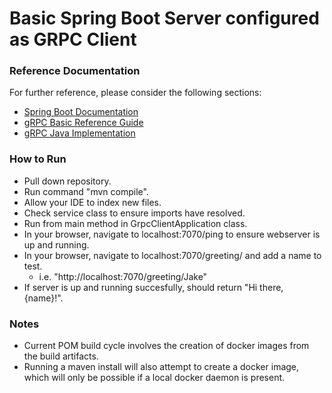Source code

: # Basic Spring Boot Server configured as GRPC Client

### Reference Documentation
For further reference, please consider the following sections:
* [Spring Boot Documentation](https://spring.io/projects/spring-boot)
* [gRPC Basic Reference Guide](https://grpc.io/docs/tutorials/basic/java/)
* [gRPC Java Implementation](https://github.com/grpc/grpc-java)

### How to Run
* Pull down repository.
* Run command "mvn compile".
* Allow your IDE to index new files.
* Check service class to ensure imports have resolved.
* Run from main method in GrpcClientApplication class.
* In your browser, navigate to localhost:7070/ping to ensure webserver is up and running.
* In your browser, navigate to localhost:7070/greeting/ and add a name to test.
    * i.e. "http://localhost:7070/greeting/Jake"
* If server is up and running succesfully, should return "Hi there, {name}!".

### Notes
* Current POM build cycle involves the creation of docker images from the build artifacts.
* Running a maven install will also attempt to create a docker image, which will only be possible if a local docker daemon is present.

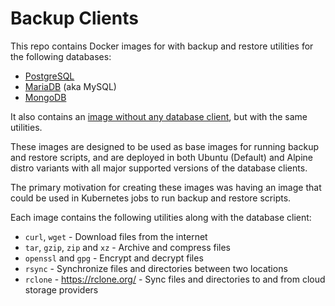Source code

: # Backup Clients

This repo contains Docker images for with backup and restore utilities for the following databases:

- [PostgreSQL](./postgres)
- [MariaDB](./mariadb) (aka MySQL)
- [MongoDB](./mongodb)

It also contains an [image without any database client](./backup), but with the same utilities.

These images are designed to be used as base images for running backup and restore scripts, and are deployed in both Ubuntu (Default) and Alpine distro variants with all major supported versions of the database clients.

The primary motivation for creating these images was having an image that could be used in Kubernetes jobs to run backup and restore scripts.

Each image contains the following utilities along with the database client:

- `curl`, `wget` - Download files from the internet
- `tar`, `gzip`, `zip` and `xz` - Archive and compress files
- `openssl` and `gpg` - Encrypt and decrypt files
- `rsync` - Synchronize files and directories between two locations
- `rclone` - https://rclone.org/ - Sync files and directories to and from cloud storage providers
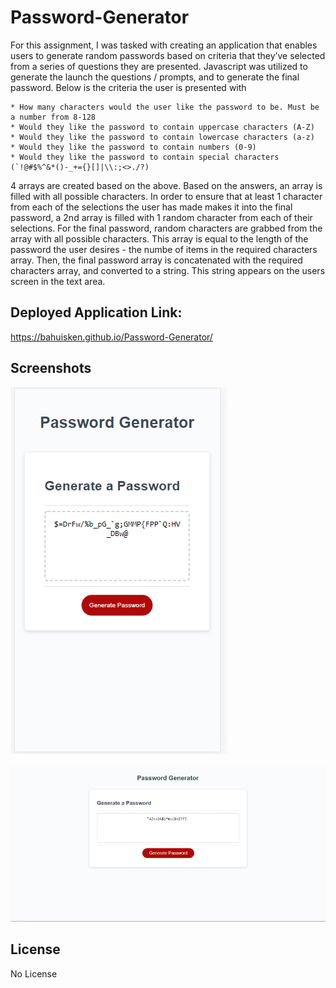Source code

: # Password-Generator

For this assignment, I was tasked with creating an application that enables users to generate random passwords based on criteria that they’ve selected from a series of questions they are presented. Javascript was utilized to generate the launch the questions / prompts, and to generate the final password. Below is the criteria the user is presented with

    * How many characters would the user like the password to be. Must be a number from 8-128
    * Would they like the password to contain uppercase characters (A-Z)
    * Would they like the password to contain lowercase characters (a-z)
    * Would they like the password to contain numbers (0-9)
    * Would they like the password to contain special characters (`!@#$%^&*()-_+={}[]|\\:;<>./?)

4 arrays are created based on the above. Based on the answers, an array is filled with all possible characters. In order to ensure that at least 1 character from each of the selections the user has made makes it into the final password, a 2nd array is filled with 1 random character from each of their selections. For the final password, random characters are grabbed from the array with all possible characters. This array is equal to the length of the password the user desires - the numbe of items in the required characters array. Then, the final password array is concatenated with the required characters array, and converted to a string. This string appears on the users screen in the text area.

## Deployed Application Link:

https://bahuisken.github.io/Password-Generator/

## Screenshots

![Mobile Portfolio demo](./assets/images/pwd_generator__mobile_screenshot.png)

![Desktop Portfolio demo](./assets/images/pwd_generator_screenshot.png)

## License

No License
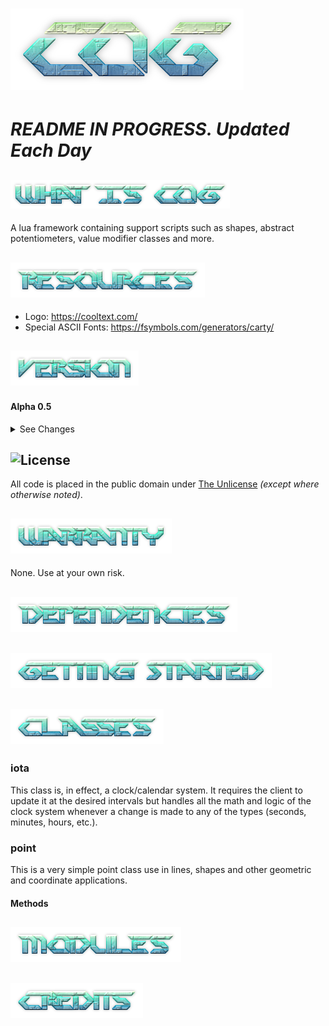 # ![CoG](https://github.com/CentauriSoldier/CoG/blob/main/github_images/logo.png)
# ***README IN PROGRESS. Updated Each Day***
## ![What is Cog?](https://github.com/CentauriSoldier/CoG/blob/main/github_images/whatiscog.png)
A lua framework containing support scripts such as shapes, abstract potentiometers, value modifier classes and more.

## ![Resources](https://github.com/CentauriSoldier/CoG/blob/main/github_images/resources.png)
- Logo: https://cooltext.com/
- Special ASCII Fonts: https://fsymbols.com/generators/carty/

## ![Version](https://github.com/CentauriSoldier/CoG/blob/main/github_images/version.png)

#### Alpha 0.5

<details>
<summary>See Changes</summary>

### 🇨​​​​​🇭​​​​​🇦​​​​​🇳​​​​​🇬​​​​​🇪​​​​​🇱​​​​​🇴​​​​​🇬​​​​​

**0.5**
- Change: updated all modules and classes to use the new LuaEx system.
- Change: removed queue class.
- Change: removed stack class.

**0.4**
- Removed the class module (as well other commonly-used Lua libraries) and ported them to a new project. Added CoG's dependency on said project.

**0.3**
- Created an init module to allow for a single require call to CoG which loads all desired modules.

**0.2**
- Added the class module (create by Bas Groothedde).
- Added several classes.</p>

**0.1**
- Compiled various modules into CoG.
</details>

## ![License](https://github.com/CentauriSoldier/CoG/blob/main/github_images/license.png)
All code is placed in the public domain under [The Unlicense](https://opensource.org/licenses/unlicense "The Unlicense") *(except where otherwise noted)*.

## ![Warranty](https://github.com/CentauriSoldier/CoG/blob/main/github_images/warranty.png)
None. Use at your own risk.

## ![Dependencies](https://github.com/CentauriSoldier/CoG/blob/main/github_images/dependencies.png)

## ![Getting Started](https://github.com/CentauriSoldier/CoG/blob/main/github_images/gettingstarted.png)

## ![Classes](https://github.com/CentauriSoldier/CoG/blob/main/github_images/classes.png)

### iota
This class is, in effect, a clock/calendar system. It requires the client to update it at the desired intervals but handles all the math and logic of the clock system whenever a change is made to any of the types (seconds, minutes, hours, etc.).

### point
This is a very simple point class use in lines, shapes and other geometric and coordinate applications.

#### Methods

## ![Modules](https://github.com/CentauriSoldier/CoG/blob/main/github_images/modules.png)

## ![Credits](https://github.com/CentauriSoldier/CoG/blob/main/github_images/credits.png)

▬▬▬▬▬▬

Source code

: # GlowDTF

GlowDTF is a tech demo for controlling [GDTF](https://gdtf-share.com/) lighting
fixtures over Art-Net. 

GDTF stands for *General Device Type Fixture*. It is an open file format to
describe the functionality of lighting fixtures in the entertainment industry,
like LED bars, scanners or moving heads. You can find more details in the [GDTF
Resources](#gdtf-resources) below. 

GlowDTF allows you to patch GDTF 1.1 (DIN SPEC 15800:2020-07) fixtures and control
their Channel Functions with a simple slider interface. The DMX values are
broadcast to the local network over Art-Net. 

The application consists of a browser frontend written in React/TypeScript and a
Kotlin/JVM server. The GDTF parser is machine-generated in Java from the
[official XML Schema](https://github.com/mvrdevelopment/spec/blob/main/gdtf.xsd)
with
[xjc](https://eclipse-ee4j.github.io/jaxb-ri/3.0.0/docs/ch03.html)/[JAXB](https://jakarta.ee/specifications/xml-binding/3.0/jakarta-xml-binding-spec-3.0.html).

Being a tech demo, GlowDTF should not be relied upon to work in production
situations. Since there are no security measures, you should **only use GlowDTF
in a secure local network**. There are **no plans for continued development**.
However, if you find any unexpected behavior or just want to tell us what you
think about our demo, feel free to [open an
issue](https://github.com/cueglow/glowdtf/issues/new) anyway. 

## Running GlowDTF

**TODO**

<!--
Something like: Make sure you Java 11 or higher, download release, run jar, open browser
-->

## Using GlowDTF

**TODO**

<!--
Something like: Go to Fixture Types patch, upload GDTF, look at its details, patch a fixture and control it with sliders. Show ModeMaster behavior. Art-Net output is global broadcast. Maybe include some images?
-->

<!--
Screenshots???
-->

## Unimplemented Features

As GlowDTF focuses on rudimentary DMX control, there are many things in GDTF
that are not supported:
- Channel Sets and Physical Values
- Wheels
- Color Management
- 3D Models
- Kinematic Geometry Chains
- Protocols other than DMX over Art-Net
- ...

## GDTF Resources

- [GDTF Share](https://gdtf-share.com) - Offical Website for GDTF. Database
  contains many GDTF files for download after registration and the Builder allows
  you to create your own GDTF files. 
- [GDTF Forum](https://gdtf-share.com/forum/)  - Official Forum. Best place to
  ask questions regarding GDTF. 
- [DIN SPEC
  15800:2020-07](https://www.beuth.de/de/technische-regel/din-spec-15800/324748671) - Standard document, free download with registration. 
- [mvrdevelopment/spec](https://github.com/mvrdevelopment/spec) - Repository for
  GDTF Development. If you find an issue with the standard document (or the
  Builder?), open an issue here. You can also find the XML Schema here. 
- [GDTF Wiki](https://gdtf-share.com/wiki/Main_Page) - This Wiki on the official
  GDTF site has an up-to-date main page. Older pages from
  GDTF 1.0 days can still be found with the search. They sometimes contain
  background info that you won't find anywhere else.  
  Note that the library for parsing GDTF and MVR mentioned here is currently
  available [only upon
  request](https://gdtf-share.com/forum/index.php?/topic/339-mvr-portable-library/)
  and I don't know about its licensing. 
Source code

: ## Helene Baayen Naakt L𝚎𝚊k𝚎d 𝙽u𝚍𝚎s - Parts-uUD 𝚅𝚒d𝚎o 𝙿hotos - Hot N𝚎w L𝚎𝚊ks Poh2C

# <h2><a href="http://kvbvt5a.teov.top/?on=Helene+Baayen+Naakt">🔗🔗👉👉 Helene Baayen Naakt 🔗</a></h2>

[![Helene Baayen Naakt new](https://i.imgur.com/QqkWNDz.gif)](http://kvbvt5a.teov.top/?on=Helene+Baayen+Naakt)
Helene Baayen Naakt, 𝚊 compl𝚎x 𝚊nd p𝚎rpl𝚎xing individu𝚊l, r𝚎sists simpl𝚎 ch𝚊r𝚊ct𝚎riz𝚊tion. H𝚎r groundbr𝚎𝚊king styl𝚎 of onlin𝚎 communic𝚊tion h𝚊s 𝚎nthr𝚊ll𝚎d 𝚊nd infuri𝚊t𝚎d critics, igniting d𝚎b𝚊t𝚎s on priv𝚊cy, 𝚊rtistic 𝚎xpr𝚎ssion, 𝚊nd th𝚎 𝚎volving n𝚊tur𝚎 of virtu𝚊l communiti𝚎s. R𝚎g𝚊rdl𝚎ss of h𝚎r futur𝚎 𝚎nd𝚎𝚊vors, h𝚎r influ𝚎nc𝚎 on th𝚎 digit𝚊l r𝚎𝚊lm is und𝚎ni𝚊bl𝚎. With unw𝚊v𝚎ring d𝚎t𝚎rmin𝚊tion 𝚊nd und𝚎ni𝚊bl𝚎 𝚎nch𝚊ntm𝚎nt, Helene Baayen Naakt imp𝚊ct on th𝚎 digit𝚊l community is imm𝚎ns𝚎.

▬▬▬▬▬▬

WORK INSTRUCTION: Starting at the line that contains "and I don't know about its licensing." and stopping after the line that contains "Helene Baayen Naakt, 𝚊", write out every line exactly as it appears above, and no other line.

SOLVED EXERCISE:
  and I don't know about its licensing. 
Source code

: ## Helene Baayen Naakt L𝚎𝚊k𝚎d 𝙽u𝚍𝚎s - Parts-uUD 𝚅𝚒d𝚎o 𝙿hotos - Hot N𝚎w L𝚎𝚊ks Poh2C

# <h2><a href="http://kvbvt5a.teov.top/?on=Helene+Baayen+Naakt">🔗🔗👉👉 Helene Baayen Naakt 🔗</a></h2>

[![Helene Baayen Naakt new](https://i.imgur.com/QqkWNDz.gif)](http://kvbvt5a.teov.top/?on=Helene+Baayen+Naakt)
Helene Baayen Naakt, 𝚊 compl𝚎x 𝚊nd p𝚎rpl𝚎xing individu𝚊l, r𝚎sists simpl𝚎 ch𝚊r𝚊ct𝚎riz𝚊tion. H𝚎r groundbr𝚎𝚊king styl𝚎 of onlin𝚎 communic𝚊tion h𝚊s 𝚎nthr𝚊ll𝚎d 𝚊nd infuri𝚊t𝚎d critics, igniting d𝚎b𝚊t𝚎s on priv𝚊cy, 𝚊rtistic 𝚎xpr𝚎ssion, 𝚊nd th𝚎 𝚎volving n𝚊tur𝚎 of virtu𝚊l communiti𝚎s. R𝚎g𝚊rdl𝚎ss of h𝚎r futur𝚎 𝚎nd𝚎𝚊vors, h𝚎r influ𝚎nc𝚎 on th𝚎 digit𝚊l r𝚎𝚊lm is und𝚎ni𝚊bl𝚎. With unw𝚊v𝚎ring d𝚎t𝚎rmin𝚊tion 𝚊nd und𝚎ni𝚊bl𝚎 𝚎nch𝚊ntm𝚎nt, Helene Baayen Naakt imp𝚊ct on th𝚎 digit𝚊l community is imm𝚎ns𝚎.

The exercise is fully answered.